> _Prompt_
Each entry has to be given again in its exact wording, and no picture may appear in the result.

> _Dataset records_
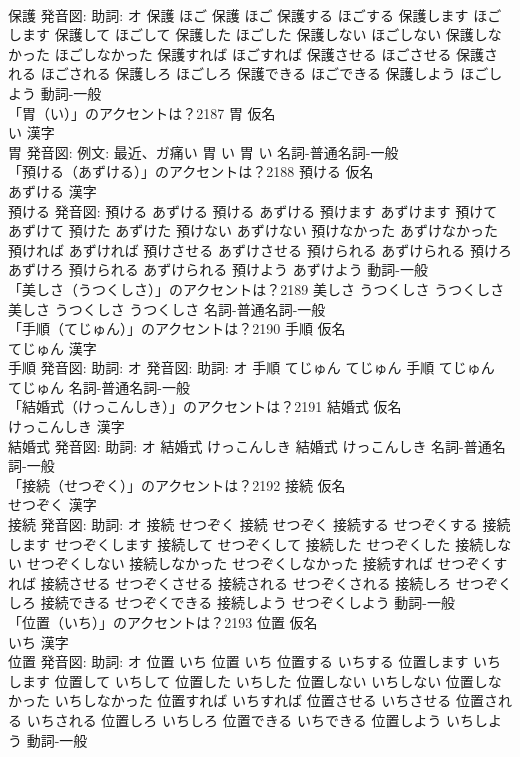 \documentclass[8pt]{extreport}
\begin{document}
\begin{CJK}{UTF8}{min}
\\	保護 発音図: 助詞: オ	保護 ほご		保護 ほご 保護する ほごする 保護します ほごします 保護して ほごして 保護した ほごした 保護しない ほごしない 保護しなかった ほごしなかった 保護すれば ほごすれば 保護させる ほごさせる 保護される ほごされる 保護しろ ほごしろ 保護できる ほごできる 保護しよう ほごしよう				動詞-一般 
\\	「胃（い）」のアクセントは？2187	胃 仮名　
\\	い 漢字　
\\	胃 発音図: 例文: 最近、ガ痛い	胃 い		胃 い				名詞-普通名詞-一般 
\\	「預ける（あずける）」のアクセントは？2188	預ける 仮名　
\\	あずける 漢字　
\\	預ける 発音図:	預ける あずける		預ける あずける 預けます あずけます 預けて あずけて 預けた あずけた 預けない あずけない 預けなかった あずけなかった 預ければ あずければ 預けさせる あずけさせる 預けられる あずけられる 預けろ あずけろ 預けられる あずけられる 預けよう あずけよう				動詞-一般 
\\	「美しさ（うつくしさ）」のアクセントは？2189		美しさ うつくしさ うつくしさ		美しさ うつくしさ うつくしさ				名詞-普通名詞-一般 
\\	「手順（てじゅん）」のアクセントは？2190	手順 仮名　
\\	てじゅん 漢字　
\\	手順 発音図: 助詞: オ 発音図: 助詞: オ	手順 てじゅん てじゅん		手順 てじゅん てじゅん				名詞-普通名詞-一般 
\\	「結婚式（けっこんしき）」のアクセントは？2191	結婚式 仮名　
\\	けっこんしき 漢字　
\\	結婚式 発音図: 助詞: オ	結婚式 けっこんしき		結婚式 けっこんしき				名詞-普通名詞-一般 
\\	「接続（せつぞく）」のアクセントは？2192	接続 仮名　
\\	せつぞく 漢字　
\\	接続 発音図: 助詞: オ	接続 せつぞく		接続 せつぞく 接続する せつぞくする 接続します せつぞくします 接続して せつぞくして 接続した せつぞくした 接続しない せつぞくしない 接続しなかった せつぞくしなかった 接続すれば せつぞくすれば 接続させる せつぞくさせる 接続される せつぞくされる 接続しろ せつぞくしろ 接続できる せつぞくできる 接続しよう せつぞくしよう				動詞-一般 
\\	「位置（いち）」のアクセントは？2193	位置 仮名　
\\	いち 漢字　
\\	位置 発音図: 助詞: オ	位置 いち		位置 いち 位置する いちする 位置します いちします 位置して いちして 位置した いちした 位置しない いちしない 位置しなかった いちしなかった 位置すれば いちすれば 位置させる いちさせる 位置される いちされる 位置しろ いちしろ 位置できる いちできる 位置しよう いちしよう				動詞-一般 

\end{CJK}
\end{document}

> _Reply_
 \documentclass[8pt]{extreport}
\begin{document}
\begin{CJK}{UTF8}{min}
\\	保護 発音図: 助詞: オ	保護 ほご		保護 ほご 保護する ほごする 保護します ほごします 保護して ほごして 保護した ほごした 保護しない ほごしない 保護しなかった ほごしなかった 保護すれば ほごすれば 保護させる ほごさせる 保護される ほごされる 保護しろ ほごしろ 保護できる ほごできる 保護しよう ほごしよう				動詞-一般 
\\	「胃（い）」のアクセントは？2187	胃 仮名　
\\	い 漢字　
\\	胃 発音図: 例文: 最近、ガ痛い	胃 い		胃 い				名詞-普通名詞-一般 
\\	「預ける（あずける）」のアクセントは？2188	預ける 仮名　
\\	あずける 漢字　
\\	預ける 発音図:	預ける あずける		預ける あずける 預けます あずけます 預けて あずけて 預けた あずけた 預けない あずけない 預けなかった あずけなかった 預ければ あずければ 預けさせる あずけさせる 預けられる あずけられる 預けろ あずけろ 預けられる あずけられる 預けよう あずけよう				動詞-一般 
\\	「美しさ（うつくしさ）」のアクセントは？2189		美しさ うつくしさ うつくしさ		美しさ うつくしさ うつくしさ				名詞-普通名詞-一般 
\\	「手順（てじゅん）」のアクセントは？2190	手順 仮名　
\\	てじゅん 漢字　
\\	手順 発音図: 助詞: オ 発音図: 助詞: オ	手順 てじゅん てじゅん		手順 てじゅん てじゅん				名詞-普通名詞-一般 
\\	「結婚式（けっこんしき）」のアクセントは？2191	結婚式 仮名　
\\	けっこんしき 漢字　
\\	結婚式 発音図: 助詞: オ	結婚式 けっこんしき		結婚式 けっこんしき				名詞-普通名詞-一般 
\\	「接続（せつぞく）」のアクセントは？2192	接続 仮名　
\\	せつぞく 漢字　
\\	接続 発音図: 助詞: オ	接続 せつぞく		接続 せつぞく 接続する せつぞくする 接続します せつぞくします 接続して せつぞくして 接続した せつぞくした 接続しない せつぞくしない 接続しなかった せつぞくしなかった 接続すれば せつぞくすれば 接続させる せつぞくさせる 接続される せつぞくされる 接続しろ せつぞくしろ 接続できる せつぞくできる 接続しよう せつぞくしよう				動詞-一般 
\\	「位置（いち）」のアクセントは？2193	位置 仮名　
\\	いち 漢字　
\\	位置 発音図: 助詞: オ	位置 いち		位置 いち 位置する いちする 位置します いちします 位置して いちして 位置した いちした 位置しない いちしない 位置しなかった いちしなかった 位置すれば いちすれば 位置させる いちさせる 位置される いちされる 位置しろ いちしろ 位置できる いちできる 位置しよう いちしよう				動詞-一般 

\end{CJK}
\end{document}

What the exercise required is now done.